- Work item -
Word for word, repeat the data that follows. Do not include the pictures.

[Data extracted from a collection]
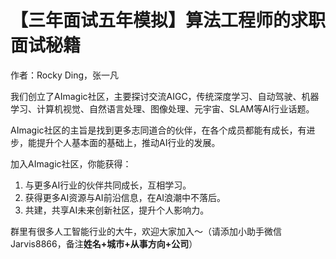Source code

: # 【三年面试五年模拟】算法工程师的求职面试秘籍
作者：Rocky Ding，张一凡

我们创立了AImagic社区，主要探讨交流AIGC，传统深度学习、自动驾驶、机器学习、计算机视觉、自然语言处理、图像处理、元宇宙、SLAM等AI行业话题。

AImagic社区的主旨是找到更多志同道合的伙伴，在各个成员都能有成长，有进步，能提升个人基本面的基础上，推动AI行业的发展。

加入AImagic社区，你能获得：
1. 与更多AI行业的伙伴共同成长，互相学习。
2. 获得更多AI资源与AI前沿信息，在AI浪潮中不落后。
3. 共建，共享AI未来创新社区，提升个人影响力。

群里有很多人工智能行业的大牛，欢迎大家加入～（请添加小助手微信Jarvis8866，备注**姓名+城市+从事方向+公司**）
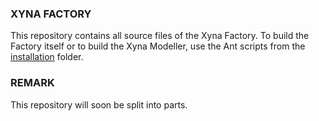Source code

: ### XYNA FACTORY

This repository contains all source files of the Xyna Factory. To build the Factory itself or to build the Xyna Modeller, use the Ant scripts from the [installation](https://github.com/GIP-SmartMercial/xyna-factory/tree/main/installation/build) folder.

### REMARK

This repository will soon be split into parts.
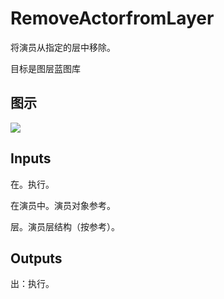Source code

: # RemoveActorfromLayer

将演员从指定的层中移除。

目标是图层蓝图库

## 图示

![]($-20221218-19372557.png)

## Inputs

在。执行。

在演员中。演员对象参考。

层。演员层结构（按参考）。  

## Outputs

出：执行。
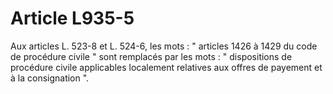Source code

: # Article L935-5

Aux articles L. 523-8 et L. 524-6, les mots : " articles 1426 à 1429 du    code de procédure civile " sont remplacés par les mots : " dispositions de procédure civile applicables localement relatives aux offres de payement et à la consignation ".
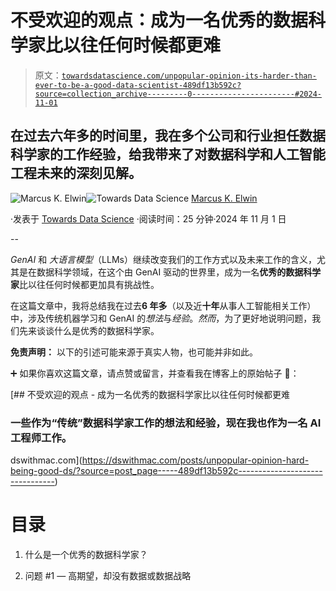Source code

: # 不受欢迎的观点：成为一名优秀的数据科学家比以往任何时候都更难

> 原文：[`towardsdatascience.com/unpopular-opinion-its-harder-than-ever-to-be-a-good-data-scientist-489df13b592c?source=collection_archive---------0-----------------------#2024-11-01`](https://towardsdatascience.com/unpopular-opinion-its-harder-than-ever-to-be-a-good-data-scientist-489df13b592c?source=collection_archive---------0-----------------------#2024-11-01)

## 在过去六年多的时间里，我在多个公司和行业担任数据科学家的工作经验，给我带来了对数据科学和人工智能工程未来的深刻见解。

[](https://medium.com/@marcuskelwin?source=post_page---byline--489df13b592c--------------------------------)![Marcus K. Elwin](https://medium.com/@marcuskelwin?source=post_page---byline--489df13b592c--------------------------------)[](https://towardsdatascience.com/?source=post_page---byline--489df13b592c--------------------------------)![Towards Data Science](https://towardsdatascience.com/?source=post_page---byline--489df13b592c--------------------------------) [Marcus K. Elwin](https://medium.com/@marcuskelwin?source=post_page---byline--489df13b592c--------------------------------)

·发表于 [Towards Data Science](https://towardsdatascience.com/?source=post_page---byline--489df13b592c--------------------------------) ·阅读时间：25 分钟·2024 年 11 月 1 日

--

*GenAI* 和 *大语言模型*（LLMs）继续改变我们的工作方式以及未来工作的含义，尤其是在数据科学领域，在这个由 GenAI 驱动的世界里，成为一名**优秀的数据科学家**比以往任何时候都更加具有挑战性。

在这篇文章中，我将总结我在过去**6 年多**（以及近**十年**从事人工智能相关工作）中，涉及传统机器学习和 GenAI 的*想法*与*经验*。*然而*，为了更好地说明问题，我们先来谈谈什么是优秀的数据科学家。

**免责声明：** 以下的引述可能来源于真实人物，也可能并非如此。

➕ 如果你喜欢这篇文章，请点赞或留言，并查看我在博客上的原始帖子 🙏：

[](https://dswithmac.com/posts/unpopular-opinion-hard-being-good-ds/?source=post_page-----489df13b592c--------------------------------) [## 不受欢迎的观点 - 成为一名优秀的数据科学家比以往任何时候都更难

### 一些作为“传统”数据科学家工作的想法和经验，现在我也作为一名 AI 工程师工作。

dswithmac.com](https://dswithmac.com/posts/unpopular-opinion-hard-being-good-ds/?source=post_page-----489df13b592c--------------------------------)

# 目录

1.  什么是一个优秀的数据科学家？

1.  问题 #1 — 高期望，却没有数据或数据战略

- Reply -
Source code

: # 【三年面试五年模拟】算法工程师的求职面试秘籍
作者：Rocky Ding，张一凡

我们创立了AImagic社区，主要探讨交流AIGC，传统深度学习、自动驾驶、机器学习、计算机视觉、自然语言处理、图像处理、元宇宙、SLAM等AI行业话题。

AImagic社区的主旨是找到更多志同道合的伙伴，在各个成员都能有成长，有进步，能提升个人基本面的基础上，推动AI行业的发展。

加入AImagic社区，你能获得：
1. 与更多AI行业的伙伴共同成长，互相学习。
2. 获得更多AI资源与AI前沿信息，在AI浪潮中不落后。
3. 共建，共享AI未来创新社区，提升个人影响力。

群里有很多人工智能行业的大牛，欢迎大家加入～（请添加小助手微信Jarvis8866，备注**姓名+城市+从事方向+公司**）
Source code

: ### XYNA FACTORY

This repository contains all source files of the Xyna Factory. To build the Factory itself or to build the Xyna Modeller, use the Ant scripts from the [installation](https://github.com/GIP-SmartMercial/xyna-factory/tree/main/installation/build) folder.

### REMARK

This repository will soon be split into parts.
Source code

: # RemoveActorfromLayer

将演员从指定的层中移除。

目标是图层蓝图库

## 图示

![]($-20221218-19372557.png)

## Inputs

在。执行。

在演员中。演员对象参考。

层。演员层结构（按参考）。  

## Outputs

出：执行。
Source code

: # Article L935-5

Aux articles L. 523-8 et L. 524-6, les mots : " articles 1426 à 1429 du    code de procédure civile " sont remplacés par les mots : " dispositions de procédure civile applicables localement relatives aux offres de payement et à la consignation ".
Source code

: # 不受欢迎的观点：成为一名优秀的数据科学家比以往任何时候都更难

> 原文：[`towardsdatascience.com/unpopular-opinion-its-harder-than-ever-to-be-a-good-data-scientist-489df13b592c?source=collection_archive---------0-----------------------#2024-11-01`](https://towardsdatascience.com/unpopular-opinion-its-harder-than-ever-to-be-a-good-data-scientist-489df13b592c?source=collection_archive---------0-----------------------#2024-11-01)

## 在过去六年多的时间里，我在多个公司和行业担任数据科学家的工作经验，给我带来了对数据科学和人工智能工程未来的深刻见解。

[](https://medium.com/@marcuskelwin?source=post_page---byline--489df13b592c--------------------------------)![Marcus K. Elwin](https://medium.com/@marcuskelwin?source=post_page---byline--489df13b592c--------------------------------)[](https://towardsdatascience.com/?source=post_page---byline--489df13b592c--------------------------------)![Towards Data Science](https://towardsdatascience.com/?source=post_page---byline--489df13b592c--------------------------------) [Marcus K. Elwin](https://medium.com/@marcuskelwin?source=post_page---byline--489df13b592c--------------------------------)

·发表于 [Towards Data Science](https://towardsdatascience.com/?source=post_page---byline--489df13b592c--------------------------------) ·阅读时间：25 分钟·2024 年 11 月 1 日

--

*GenAI* 和 *大语言模型*（LLMs）继续改变我们的工作方式以及未来工作的含义，尤其是在数据科学领域，在这个由 GenAI 驱动的世界里，成为一名**优秀的数据科学家**比以往任何时候都更加具有挑战性。

在这篇文章中，我将总结我在过去**6 年多**（以及近**十年**从事人工智能相关工作）中，涉及传统机器学习和 GenAI 的*想法*与*经验*。*然而*，为了更好地说明问题，我们先来谈谈什么是优秀的数据科学家。

**免责声明：** 以下的引述可能来源于真实人物，也可能并非如此。

➕ 如果你喜欢这篇文章，请点赞或留言，并查看我在博客上的原始帖子 🙏：

[](https://dswithmac.com/posts/unpopular-opinion-hard-being-good-ds/?source=post_page-----489df13b592c--------------------------------) [## 不受欢迎的观点 - 成为一名优秀的数据科学家比以往任何时候都更难

### 一些作为“传统”数据科学家工作的想法和经验，现在我也作为一名 AI 工程师工作。

dswithmac.com](https://dswithmac.com/posts/unpopular-opinion-hard-being-good-ds/?source=post_page-----489df13b592c--------------------------------)

# 目录

1.  什么是一个优秀的数据科学家？

1.  问题 #1 — 高期望，却没有数据或数据战略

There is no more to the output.